1. Cross-Domain Difficulty Gradient
The four benchmarks form a clear difficulty hierarchy visible at a glance: GSM8K < MATH < Chemistry < Physics. On GSM8K (Figure 1), nearly every cell across all models is saturated deep red, indicating near-ceiling accuracy regardless of the structural combination. On MATH (Figure 2), while the heatmaps remain predominantly red, high-dimensional corners begin to bleach noticeably. Chemistry (Figure 4) introduces further degradation, requiring domain-specific knowledge such as reaction pathways and stoichiometry, though it relies less on extended causal chains than physics. Finally, Physics (Figure 3) exhibits the most widespread accuracy loss. Crucially, the drop from MATH to Physics is far steeper than the drop from GSM8K to MATH, representing a qualitative shift. Physical problems demand situational modeling and causal grounding on top of formal manipulation, rather than a mere quantitative increase in difficulty.

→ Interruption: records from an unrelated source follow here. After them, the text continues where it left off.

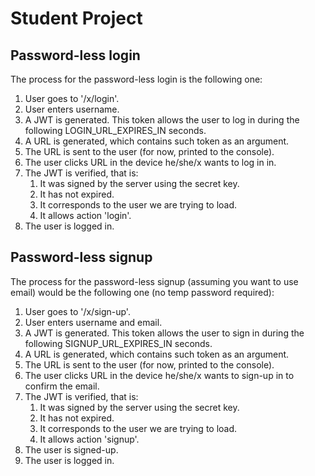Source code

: # Student Project
## Password-less login
The process for the password-less login is the following one:
1. User goes to '/x/login'.
2. User enters username.
3. A JWT is generated. This token allows the user to log in during the following LOGIN_URL_EXPIRES_IN seconds.
4. A URL is generated, which contains such token as an argument.
5. The URL is sent to the user (for now, printed to the console).
6. The user clicks URL in the device he/she/x wants to log in in.
7. The JWT is verified, that is:
    1. It was signed by the server using the secret key.
    2. It has not expired.
    3. It corresponds to the user we are trying to load.
    4. It allows action 'login'.
8. The user is logged in.


## Password-less signup
The process for the password-less signup (assuming you want to use email) would be the following one (no temp password required):
1. User goes to '/x/sign-up'.
2. User enters username and email.
3. A JWT is generated. This token allows the user to sign in during the following SIGNUP_URL_EXPIRES_IN seconds.
4. A URL is generated, which contains such token as an argument.
5. The URL is sent to the user (for now, printed to the console).
6. The user clicks URL in the device he/she/x wants to sign-up in to confirm the email.
7. The JWT is verified, that is:
    1. It was signed by the server using the secret key.
    2. It has not expired.
    3. It corresponds to the user we are trying to load.
    4. It allows action 'signup'.
8. The user is signed-up.
9. The user is logged in.
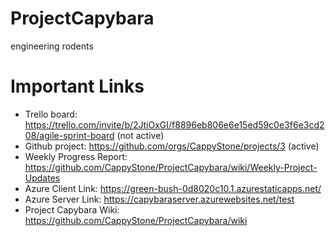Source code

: # ProjectCapybara
engineering rodents


# Important Links

- Trello board: https://trello.com/invite/b/2JtiOxGI/f8896eb806e6e15ed59c0e3f6e3cd208/agile-sprint-board (not active) 
- Github project: https://github.com/orgs/CappyStone/projects/3 (active)
- Weekly Progress Report: https://github.com/CappyStone/ProjectCapybara/wiki/Weekly-Project-Updates
- Azure Client Link: https://green-bush-0d8020c10.1.azurestaticapps.net/
- Azure Server Link: https://capybaraserver.azurewebsites.net/test
- Project Capybara Wiki: https://github.com/CappyStone/ProjectCapybara/wiki
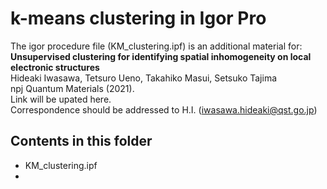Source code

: # k-means clustering in Igor Pro<br>
The igor procedure file (KM_clustering.ipf) is an additional material for:<br>
**Unsupervised clustering for identifying spatial inhomogeneity on local electronic structures**<br>
Hideaki Iwasawa, Tetsuro Ueno, Takahiko Masui, Setsuko Tajima<br>
npj Quantum Materials (2021).<br>
Link will be upated here.<br>
Correspondence should be addressed to H.I. (iwasawa.hideaki@qst.go.jp)<br>

## Contents in this folder
- KM_clustering.ipf
- 
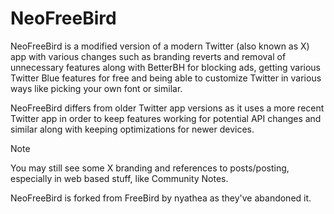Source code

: # NeoFreeBird
NeoFreeBird is a modified version of a modern Twitter (also known as X) app with various changes such as branding reverts and removal of unnecessary features along with BetterBH for blocking ads, getting various Twitter Blue features for free and being able to customize Twitter in various ways like picking your own font or similar. 

NeoFreeBird differs from older Twitter app versions as it uses a more recent Twitter app in order to keep features working for potential API changes and similar along with keeping optimizations for newer devices.

> [!NOTE]  
> You may still see some X branding and references to posts/posting, especially in web based stuff, like Community Notes.

NeoFreeBird is forked from FreeBird by nyathea as they've abandoned it.
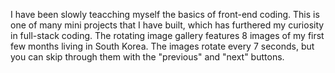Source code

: I have been slowly teacching myself the basics of front-end coding. This is one of many mini projects that I have built, which has furthered my curiosity in full-stack coding. The rotating image gallery features 8 images of my first few months living in South Korea. The images rotate every 7 seconds, but you can skip through them with the "previous" and "next" buttons.
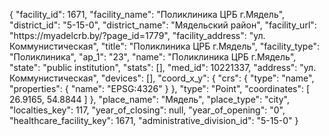 {
    "facility_id": 1671,
    "facility_name": "Поликлиника ЦРБ г.Мядель",
    "district_id": "5-15-0",
    "district_name": "Мядельский район",
    "facility_url": "https:\/\/myadelcrb.by\/?page_id=1779",
    "facility_address": "ул. Коммунистическая",
    "title": "Поликлиника ЦРБ г.Мядель",
    "facility_type": "Поликлиника",
    "ap_1": "23",
    "name": "Поликлиника ЦРБ г.Мядель",
    "state": "public institution",
    "stats": [],
    "med_id": 10221337,
    "address": "ул. Коммунистическая",
    "devices": [],
    "coord_x_y": {
        "crs": {
            "type": "name",
            "properties": {
                "name": "EPSG:4326"
            }
        },
        "type": "Point",
        "coordinates": [
            26.9165,
            54.8844
        ]
    },
    "place_name": "Мядель",
    "place_type": "city",
    "localties_key": 117,
    "year_of_closing": null,
    "year_of_opening": "0",
    "healthcare_facility_key": 1671,
    "administrative_division_id": "5-15-0"
}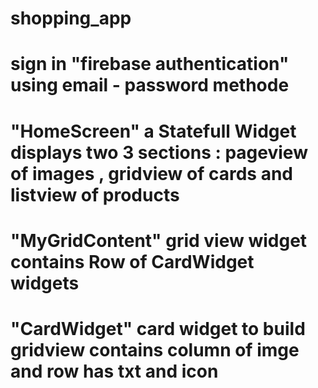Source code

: 


# shopping_app
# sign in "firebase authentication" using email - password methode

# "HomeScreen"   a Statefull Widget displays two 3 sections : pageview of images , gridview of cards and listview of products

# "MyGridContent"  grid view widget contains Row of CardWidget widgets

# "CardWidget"  card widget to build gridview contains column of imge and row has txt and icon

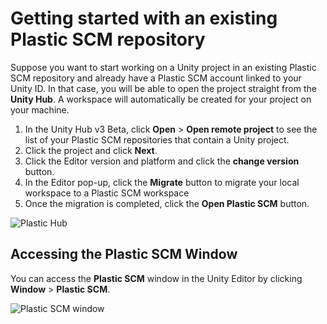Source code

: # Getting started with an existing Plastic SCM repository

Suppose you want to start working on a Unity project in an existing Plastic SCM repository and already have a Plastic SCM account linked to your Unity ID. In that case, you will be able to open the project straight from the **Unity Hub**. A workspace will automatically be created for your project on your machine.

1. In the Unity Hub v3 Beta, click **Open** > **Open remote project** to see the list of your Plastic SCM repositories that contain a Unity project.
2. Click the project and click **Next**.
3. Click the Editor version and platform and click the **change version** button.
4. In the Editor pop-up, click the **Migrate** button to migrate your local workspace to a Plastic SCM workspace 
5. Once the migration is completed, click the **Open Plastic SCM** button.

![Plastic Hub](images/plasticHub.gif)

## Accessing the Plastic SCM Window

You can access the **Plastic SCM** window in the Unity Editor by clicking **Window** &gt; **Plastic SCM**.

![Plastic SCM window](images/AccessingPlastic.png)
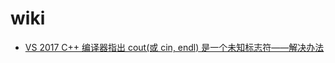 # wiki

- [VS 2017 C++ 编译器指出 cout(或 cin, endl) 是一个未知标志符——解决办法](https://blog.csdn.net/zaishuiyifangxym/article/details/82935739)
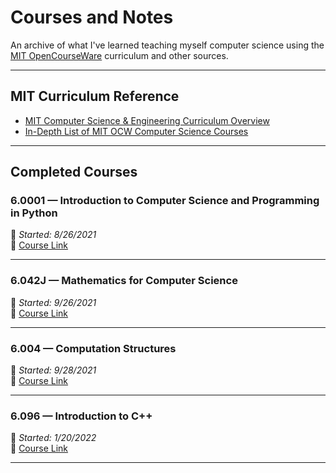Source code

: # Courses and Notes

An archive of what I've learned teaching myself computer science using the [MIT OpenCourseWare](https://ocw.mit.edu/) curriculum and other sources.

---

## MIT Curriculum Reference

- [MIT Computer Science & Engineering Curriculum Overview](http://catalog.mit.edu/degree-charts/computer-science-engineering-course-6-3/)
- [In-Depth List of MIT OCW Computer Science Courses](https://ocw.mit.edu/courses/electrical-engineering-and-computer-science/)

---

## Completed Courses

### 6.0001 — Introduction to Computer Science and Programming in Python  
📅 *Started: 8/26/2021*  
🔗 [Course Link](https://ocw.mit.edu/courses/electrical-engineering-and-computer-science/6-0001-introduction-to-computer-science-and-programming-in-python-fall-2016/)

---

### 6.042J — Mathematics for Computer Science  
📅 *Started: 9/26/2021*  
🔗 [Course Link](https://ocw.mit.edu/courses/electrical-engineering-and-computer-science/6-042j-mathematics-for-computer-science-spring-2015/)

---

### 6.004 — Computation Structures  
📅 *Started: 9/28/2021*  
🔗 [Course Link](https://ocw.mit.edu/courses/electrical-engineering-and-computer-science/6-004-computation-structures-spring-2017/)

---

### 6.096 — Introduction to C++  
📅 *Started: 1/20/2022*  
🔗 [Course Link](https://ocw.mit.edu/courses/electrical-engineering-and-computer-science/6-096-introduction-to-c-january-iap-2011/)

---
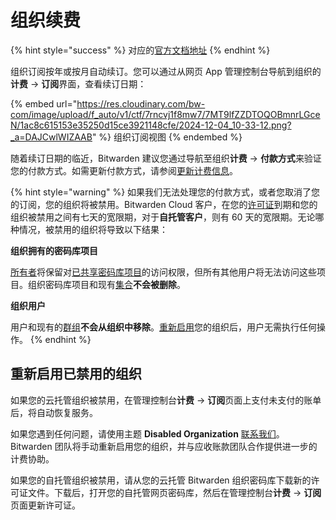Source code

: # 组织续费

{% hint style="success" %}
对应的[官方文档地址](https://bitwarden.com/help/article/organization-renewal/)
{% endhint %}

组织订阅按年或按月自动续订。您可以通过从网页 App 管理控制台导航到组织的**计费** → **订阅**界面，查看续订日期：

{% embed url="https://res.cloudinary.com/bw-com/image/upload/f_auto/v1/ctf/7rncvj1f8mw7/7MT9lfZZDTOQOBmnrLGceN/1ac8c615153e35250d15ce3921148cfe/2024-12-04_10-33-12.png?_a=DAJCwlWIZAAB" %}
组织订阅视图
{% endembed %}

随着续订日期的临近，Bitwarden 建议您通过导航至组织**计费** → **付款方式**来验证您的付款方式。如需更新付款方式，请参阅[更新计费信息](update-your-billing-information.md#update-billing-information-for-organizations)。

{% hint style="warning" %}
如果我们无法处理您的付款方式，或者您取消了您的订阅，您的组织将被禁用。Bitwarden  Cloud 客户，在您的[许可证](../self-hosting/licensing.md#organization-license)到期和您的组织被禁用之间有七天的宽限期，对于**自托管客户**，则有 60 天的宽限期。无论哪种情况，被禁用的组织将导致以下结果：

**组织拥有的密码库项目**

[所有者](../admin-console/manage-members/member-roles.md)将保留对[已共享密码库项目](../password-manager/vault-basics/organization-members/sharing.md)的访问权限，但所有其他用户将无法访问这些项目。组织密码库项目和现有[集合](../admin-console/manage-shared-items/collections/about-collections.md)**不会被删除**。

**组织用户**

用户和现有的[群组](../admin-console/manage-members/groups.md)**不会从组织中移除**。[重新启用](organization-renewal.md#re-enabling-a-disabled-organization)您的组织后，用户无需执行任何操作。
{% endhint %}

## 重新启用已禁用的组织 <a href="#re-enabling-a-disabled-organization" id="re-enabling-a-disabled-organization"></a>

如果您的云托管组织被禁用，在管理控制台**计费** → **订阅**页面上支付未支付的账单后，将自动恢复服务。

如果您遇到任何问题，请使用主题 **Disabled Organization** [联系我们](https://bitwarden.com/contact/)。Bitwarden 团队将手动重新启用您的组织，并与应收账款团队合作提供进一步的计费协助。

如果您的自托管组织被禁用，请从您的云托管 Bitwarden 组织密码库下载新的许可证文件。下载后，打开您的自托管网页密码库，然后在管理控制台**计费** → **订阅**页面更新许可证。
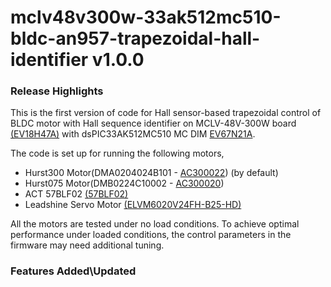 # mclv48v300w-33ak512mc510-bldc-an957-trapezoidal-hall-identifier v1.0.0
### Release Highlights
This is the first version of code for Hall sensor-based trapezoidal control of BLDC motor with Hall sequence identifier on MCLV-48V-300W board [(EV18H47A)](https://www.microchip.com/en-us/development-tool/ev18h47a) with dsPIC33AK512MC510 MC DIM [EV67N21A](https://www.microchip.com/en-us/development-tool/ev67n21a). 

The code is set up for running the following motors,
- Hurst300 Motor(DMA0204024B101 - [AC300022](https://www.microchip.com/en-us/development-tool/AC300022)) (by default)
- Hurst075 Motor(DMB0224C10002 - [AC300020](https://www.microchip.com/en-us/development-tool/AC300020))
- ACT 57BLF02 [(57BLF02)](https://www.act-motor.com/brushless-dc-motor-57blf-product/) 
- Leadshine Servo Motor [(ELVM6020V24FH-B25-HD)](https://www.leadshine.com/product-detail/ELVM6020V24FH-B25-HD.html)

All the motors are tested under no load conditions. To achieve optimal performance under loaded conditions, the control parameters in the firmware may need additional tuning.

### Features Added\Updated



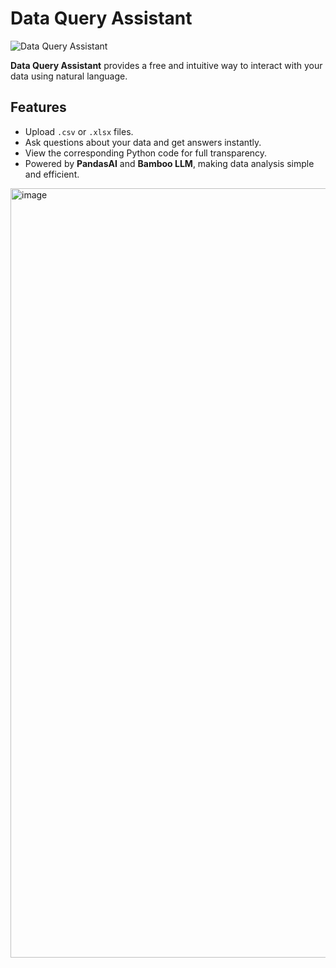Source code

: # Data Query Assistant

![Data Query Assistant]("https://github.com/user-attachments/assets/e2c31e70-7949-4478-b73a-ba0745e5c983")

**Data Query Assistant** provides a free and intuitive way to interact with your data using natural language. 

## Features
- Upload `.csv` or `.xlsx` files.
- Ask questions about your data and get answers instantly.
- View the corresponding Python code for full transparency.
- Powered by **PandasAI** and **Bamboo LLM**, making data analysis simple and efficient.


<img width="1231" alt="image" src="https://github.com/user-attachments/assets/e2c31e70-7949-4478-b73a-ba0745e5c983" />
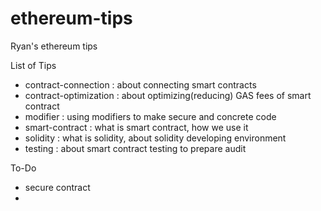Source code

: # ethereum-tips
Ryan's ethereum tips

List of Tips
  - contract-connection : about connecting smart contracts
  - contract-optimization : about optimizing(reducing) GAS fees of smart contract
  - modifier : using modifiers to make secure and concrete code
  - smart-contract : what is smart contract, how we use it
  - solidity : what is solidity, about solidity developing environment
  - testing : about smart contract testing to prepare audit

To-Do
  - secure contract
  -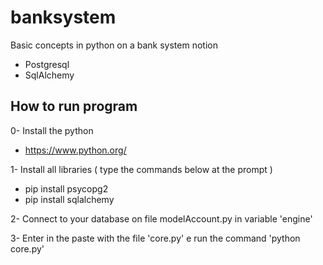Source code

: # banksystem

Basic concepts in python on a bank system notion

- Postgresql
- SqlAlchemy


## How to run program
0- Install the python
- https://www.python.org/

1- Install all libraries ( type the commands below at the prompt ) 
- pip install psycopg2
- pip install sqlalchemy

2- Connect to your database on file modelAccount.py in variable 'engine'

3- Enter in the paste with the file 'core.py' e run the command 'python core.py'





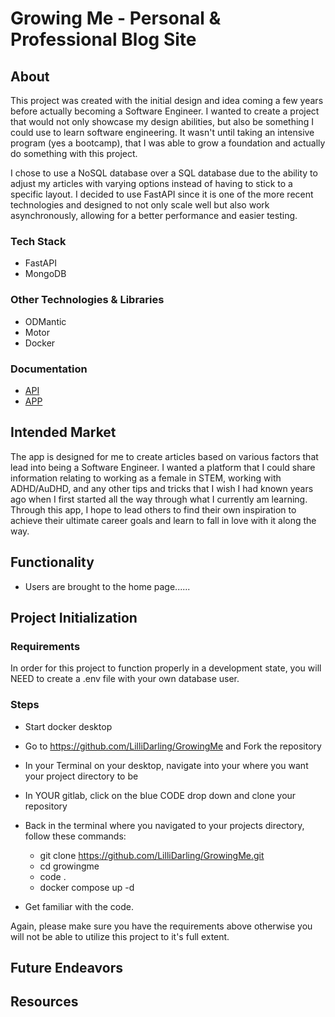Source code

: # Growing Me - Personal & Professional Blog Site

## About  

This project was created with the initial design and idea coming a few years before actually becoming a 
Software Engineer. I wanted to create a project that would not only showcase my design abilities, but also 
be something I could use to learn software engineering. It wasn't until taking an intensive program (yes a 
bootcamp), that I was able to grow a foundation and actually do something with this project. 

I chose to use a NoSQL database over a SQL database due to the ability to adjust my articles with varying options 
instead of having to stick to a specific layout. I decided to use FastAPI since it is one of the more recent technologies 
and designed to not only scale well but also work asynchronously, allowing for a better performance and easier 
testing. 

### Tech Stack  

- FastAPI
- MongoDB

### Other Technologies & Libraries

- ODMantic
- Motor
- Docker

### Documentation

- [API](https://github.com/LilliDarling/GrowingMe/blob/main/api/README.md)
- [APP](https://github.com/LilliDarling/GrowingMe/blob/main/app/README.md)

## Intended Market

The app is designed for me to create articles based on various factors that lead into being a Software Engineer. I 
wanted a platform that I could share information relating to working as a female in STEM, working with ADHD/AuDHD, 
and any other tips and tricks that I wish I had known years ago when I first started all the way through what I currently 
am learning. Through this app, I hope to lead others to find their own inspiration to achieve their ultimate career goals 
and learn to fall in love with it along the way.

## Functionality

- Users are brought to the home page......

## Project Initialization

### Requirements 

In order for this project to function properly in a development state, you will NEED to create a .env file with your own database user.

### Steps

- Start docker desktop  
- Go to https://github.com/LilliDarling/GrowingMe and Fork the repository  
- In your Terminal on your desktop, navigate into your where you want your project directory to be  
- In YOUR gitlab, click on the blue CODE drop down and clone your repository  
- Back in the terminal where you navigated to your projects directory, follow these commands:  

  - git clone https://github.com/LilliDarling/GrowingMe.git  
  - cd growingme  
  - code .  
  - docker compose up -d  

- Get familiar with the code.

Again, please make sure you have the requirements above otherwise you will not be able to utilize this project to it's full extent.

## Future Endeavors

## Resources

2. Depth × Complexity (Column 4): A Universal Bottleneck
Across all four datasets and all eight models, the Depth vs. Complexity (Column 4) is consistently the most challenging dimension pair. On GSM8K, this manifests only as a small triangle of grey (missing) cells in the high-difficulty corner, reflecting the natural scarcity of such problems. However, in Chemistry and Physics, this grey zone expands substantially, and the boundary cells fade to pale tones, indicating a steep accuracy decline. This pattern holds universally: when reasoning depth and expression complexity are elevated in isolation, most models degrade gracefully; once both dimensions rise simultaneously, accuracy collapses in a cliff-like fashion. The interaction is therefore multiplicative rather than additive—the joint difficulty of deep reasoning over complex expressions is far greater than the sum of individual challenges.
3. Asymmetric Gradients and Structural Patterns
Within each heatmap, the transition from the "easy" corner to the "hard" corner is rarely a smooth, monotonic gradient. Instead, many models sustain high accuracy when only one dimension increases—such as high execution time but low complexity—yet suffer abrupt drops when both dimensions co-escalate. This asymmetry is most pronounced in Physics. Additionally, dimension pairs involving Time vs. Space (Column 2) or Depth vs. Time (Column 3) tend to produce more structured, gradient-like patterns. In contrast, Time vs. Complexity (Column 1) maps are often speckled and irregular, suggesting that execution time and expression complexity interact in less predictable ways across different model architectures.
4 Checkerboard Instability in Reasoning Models
A striking visual signature distinguishes certain models like QwQ and o4-mini: alternating dark–light checkerboard textures, where adjacent difficulty bins exhibit sharply different accuracy. This instability is virtually absent in GSM8K but intensifies through MATH and Chemistry, becoming severe in Physics. We interpret this as evidence that Chain-of-Thought (CoT) reasoning strategies are brittle; certain parameter combinations happen to align with a model’s reasoning templates, while nearby combinations fall into blind spots. In contrast, the strongest model, ChatGPT-5, displays a markedly smoother and more uniform color distribution. This uniformity of the capability surface, rather than peak accuracy on any single slice, may be the most reliable indicator of robust, parameter-insensitive reasoning.
Figure 1:GSM8K Dataset: Heatmap visualization of metric correlations in model success rates.
Figure 2:MATH Dataset: Heatmap visualization of metric correlations in model success rates.
Figure 3:Physics Dataset: Heatmap visualization of metric correlations in model success rates.
Figure 4:Chemistry Dataset: Heatmap visualization of metric correlations in model success rates.